Un nouveau nom mythique fit son entrée dans la grande politique mondiale : pendant près d’un demi-millénaire, la République de Venise symbolisa la domination des mers, la richesse fondée sur le commerce maritime et ce tour de force qui concilia les exigences d’une haute politique avec « la création la plus étrange de l’histoire économique de tous les temps ». Tout ce que les anglophiles ont admiré dans l’Angleterre, du XVIIIème au XXème siècle, fit déjà le renom de Venise : la grande richesse, la supériorité diplomatique par laquelle la puissance maritime exploitait les rivalités entre puissances continentales et faisait mener ses guerres par d’autres, l’aristocratisme qui semblait avoir résolu le problème de l’ordre politique intérieur, la tolérance religieuse et philosophique, l’asile donné aux idées libérales et à l’émigration politique. A cela s’ajoute la séduction exercée par des fêtes somptueuses et par la beauté artistique. […]
Le rayonnement de cette légendaire « reine des mers » s’accrut sans cesse de l’an 1000 à 1500. Vers l’an 1000, Nicéphore Phocas, empereur byzantin, pouvait avec raison proclamer : « La domination des mers dépend de moi seul ». Cinq siècles plus tard, le sultan turc de Constantinople déclara aux Vénitiens : « Jusqu’ici, la mer était votre épouse ; désormais, elle est à moi ».Entre ces deux dates se situe l’époque de la suprématie vénitienne sur l’Adriatique, la Mer Egée et sur la Méditerranée occidentale. C’est de ces années que date la légende qui attirera à Venise, jusqu’aux XIXème et XXème siècles, d’innombrables voyageurs, des romantiques célèbres de toutes les nations européennes, des poètes et des artistes comme Byron, Musset, Wagner et Barrès. Nul n’échappera à l’envoûtement et rien ne serait plus étranger à mon propos que de vouloir ternir l’éclat d’un tel rayonnement. Toutefois, si nous posons la question de savoir si nous sommes là en présence d’un destin purement maritime, d’un choix véritable en faveur de l’élément marin, nous comprenons tout de suite l’exiguïté d’une puissance maritime limitée à l’Adriatique et au seul bassin méditerranéen au moment où s’ouvrent les étendues immenses des océans du globe. » (p.25-27)

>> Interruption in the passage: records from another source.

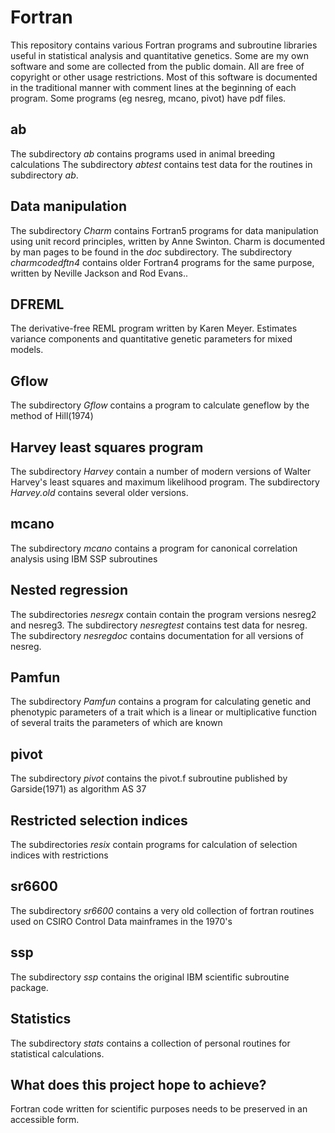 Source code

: # Fortran #
This repository contains various Fortran programs and subroutine libraries useful in statistical analysis and quantitative genetics. Some are my own software and some are collected from the public domain. All are free of copyright or other usage restrictions. Most of this software is documented in the traditional manner with comment lines at the beginning of each program. Some programs (eg nesreg, mcano, pivot) have pdf files.

## ab ##
The subdirectory _ab_ contains programs used in animal breeding calculations
The subdirectory _abtest_ contains test data for the routines in subdirectory _ab_.

## Data manipulation ##
The subdirectory _Charm_ contains Fortran5 programs for data manipulation using unit record principles, written by Anne Swinton. Charm is documented by man pages to be found in the _doc_ subdirectory. The subdirectory _charmcodedftn4_ contains older Fortran4 programs for the same purpose, written by Neville Jackson and Rod Evans..

## DFREML ##
The derivative-free REML program written by Karen Meyer. Estimates variance components and quantitative genetic parameters for mixed models.

## Gflow ##
The subdirectory _Gflow_ contains a program to calculate geneflow by the method of Hill(1974)

## Harvey least squares program ##
The subdirectory _Harvey_ contain a number of modern versions of Walter Harvey's least squares and maximum likelihood program. The subdirectory _Harvey.old_ contains several older versions.

## mcano ##
The subdirectory _mcano_ contains a program for canonical correlation analysis using IBM SSP subroutines

## Nested regression ##
The subdirectories _nesregx_ contain contain the program versions nesreg2 and nesreg3. The subdirectory _nesregtest_ contains test data for nesreg. The subdirectory _nesregdoc_ contains documentation for all versions of nesreg.

## Pamfun ##
The subdirectory _Pamfun_ contains a program for calculating  genetic and phenotypic parameters of a trait which is a linear or multiplicative function of several traits the parameters of which are known

## pivot ##
The subdirectory _pivot_ contains the pivot.f subroutine published by Garside(1971) as algorithm AS 37

## Restricted selection indices  ##
The subdirectories _resix_ contain programs for calculation of selection indices with restrictions

## sr6600 ##
The subdirectory _sr6600_ contains  a very old collection of fortran routines used on CSIRO Control Data mainframes in the 1970's

## ssp ##
The subdirectory _ssp_ contains  the original IBM scientific subroutine package.

## Statistics ##
The subdirectory _stats_ contains a collection of personal routines for statistical calculations. 

## What does this project hope to achieve? ##
Fortran code written for scientific purposes needs to be preserved in an accessible form.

« Même du point de vue de la technique de navigation, la République de Venise ne quitta pas, jusqu’à son déclin en 1797, la Méditerranée et le Moyen Age. A l’instar des autres peuples méditerranéens, Venise ne connut que le bateau à rames, la galère. C’est de l’Océan atlantique que fut introduite en Méditerranée la grande navigation à voile. » (p.29)
« Entre 1450 et 1600, les Hollandais inventèrent plus de nouveaux types de navires que tous les autres peuples. » (p.31)
« Les premiers héros d’une existence tournée vers la mer ne furent pas des doges distingués sur leurs navires d’apparat, mais des aventuriers intrépides, des écumeurs des mers, d’audacieux baleiniers, des voiliers téméraires qui sillonnaient les océans. Dans deux domaines essentiels : la chasse à la baleine et la construction navale, les Hollandais furent, au début, le modèle incontesté. » (p.32)
« L’Espagne elle-même, pourtant puissance mondiale, dut affréter des vaisseaux hollandais pour pouvoir maintenir ses échanges avec ses comptoirs d’outre-mer. » (p.38)
« Le XVIème siècle voit également apparaître le nouveau navire de guerre qui inaugure un âge nouveau de la guerre sur l’eau : un voilier armé de pièces à feu tire par salves, ou bordées, sur son adversaire. Ce type de combat transforme l’affrontement naval en duel d’artillerie à longue distance, livré avec un art extrêmement poussé de la manœuvre à la voile. On peut alors, et alors seulement, parler de batailles navales car, nous l’avons vu, le choc des équipages des galères à rames n’était en fait qu’un combat terrestre livré « à bord ». Ce fut une révolution radicale de la tactique du combat naval et de l’art de la guerre sur mer, la naissance d’un art nouveau et élaboré de la manœuvre avant, pendant et après l’engagement. » (p.38)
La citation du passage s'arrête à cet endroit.